The terminal also supports pasting images from your clipboard for CLIs that accept image input.


Press Cmd+F (macOS) or Ctrl+F (Windows) to open the find widget. It searches the entire scrollback buffer, including content that has scrolled out of view.

[Screenshot: Find widget open in terminal with regex toggle and match count showing "3/45"]
FeatureDescription
Regex modeToggle regex patterns for advanced matching (validated in real time)
Case sensitivityToggle case-sensitive or case-insensitive search
Whole wordMatch whole words only to filter out partial hits
Match counterShows current/total matches (e.g., "3/45") with a limit of 5,000 highlights
NavigateUse Enter / Shift+Enter to jump between matches

This is especially useful for long agent sessions where you need to locate a specific error message, file path, or command output from earlier in the run.


Secret Redaction

API keys, tokens, and credentials that appear in terminal output are automatically redacted. This prevents sensitive values from being persisted in execution logs or accidentally visible in screenshots you share.

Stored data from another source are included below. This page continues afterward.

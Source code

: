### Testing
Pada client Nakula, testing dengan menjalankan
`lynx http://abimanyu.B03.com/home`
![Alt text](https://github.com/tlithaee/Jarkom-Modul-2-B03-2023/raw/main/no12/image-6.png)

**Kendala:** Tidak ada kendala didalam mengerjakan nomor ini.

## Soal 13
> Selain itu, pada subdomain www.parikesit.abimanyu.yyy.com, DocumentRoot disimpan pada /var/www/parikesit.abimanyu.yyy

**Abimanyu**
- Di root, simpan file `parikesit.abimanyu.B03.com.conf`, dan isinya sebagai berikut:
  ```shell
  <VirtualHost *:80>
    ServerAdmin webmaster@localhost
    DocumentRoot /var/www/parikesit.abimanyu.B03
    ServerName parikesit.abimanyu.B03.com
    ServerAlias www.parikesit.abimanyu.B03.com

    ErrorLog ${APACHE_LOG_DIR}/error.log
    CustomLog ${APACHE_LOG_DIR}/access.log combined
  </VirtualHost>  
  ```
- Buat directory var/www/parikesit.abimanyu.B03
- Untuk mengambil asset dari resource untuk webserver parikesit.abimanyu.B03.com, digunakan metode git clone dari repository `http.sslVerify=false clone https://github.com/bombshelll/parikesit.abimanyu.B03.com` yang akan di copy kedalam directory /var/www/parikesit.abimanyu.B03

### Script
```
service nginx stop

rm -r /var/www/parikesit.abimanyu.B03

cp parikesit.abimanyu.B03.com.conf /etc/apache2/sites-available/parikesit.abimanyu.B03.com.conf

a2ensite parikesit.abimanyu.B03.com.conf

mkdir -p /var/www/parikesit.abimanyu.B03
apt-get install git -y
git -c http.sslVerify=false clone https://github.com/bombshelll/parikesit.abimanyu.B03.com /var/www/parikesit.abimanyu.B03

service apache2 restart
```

Redaction is best-effort. Avoid echoing raw secrets in commands where possible. Store credentials in environment variables rather than passing them inline.


Terminal Themes & Appearance

The terminal inherits its color scheme from the application theme via CSS custom properties. All ANSI colors map to the current theme palette automatically.

SettingDefault
Font familyJetBrains Mono, Menlo, Monaco, Consolas, monospace
Font size13px
Line height1.2
Cursor styleBlock with blink
Scrollback5,000,000 lines

ANSI color mapping follows the application theme:

Blue / Primary
Green / Success
Yellow / Warning
Red / Destructive

The terminal automatically adjusts rendering when moving windows between displays with different pixel densities.


Keyboard Reference

ShortcutAction
Cmd+FOpen find widget
Enter / Shift+EnterNext / previous match (in find widget)
EscapeClose find widget
Up / DownCycle input history
Cmd+CCopy selected text (or send interrupt if no selection)

See Keyboard Shortcuts for the full shortcut reference.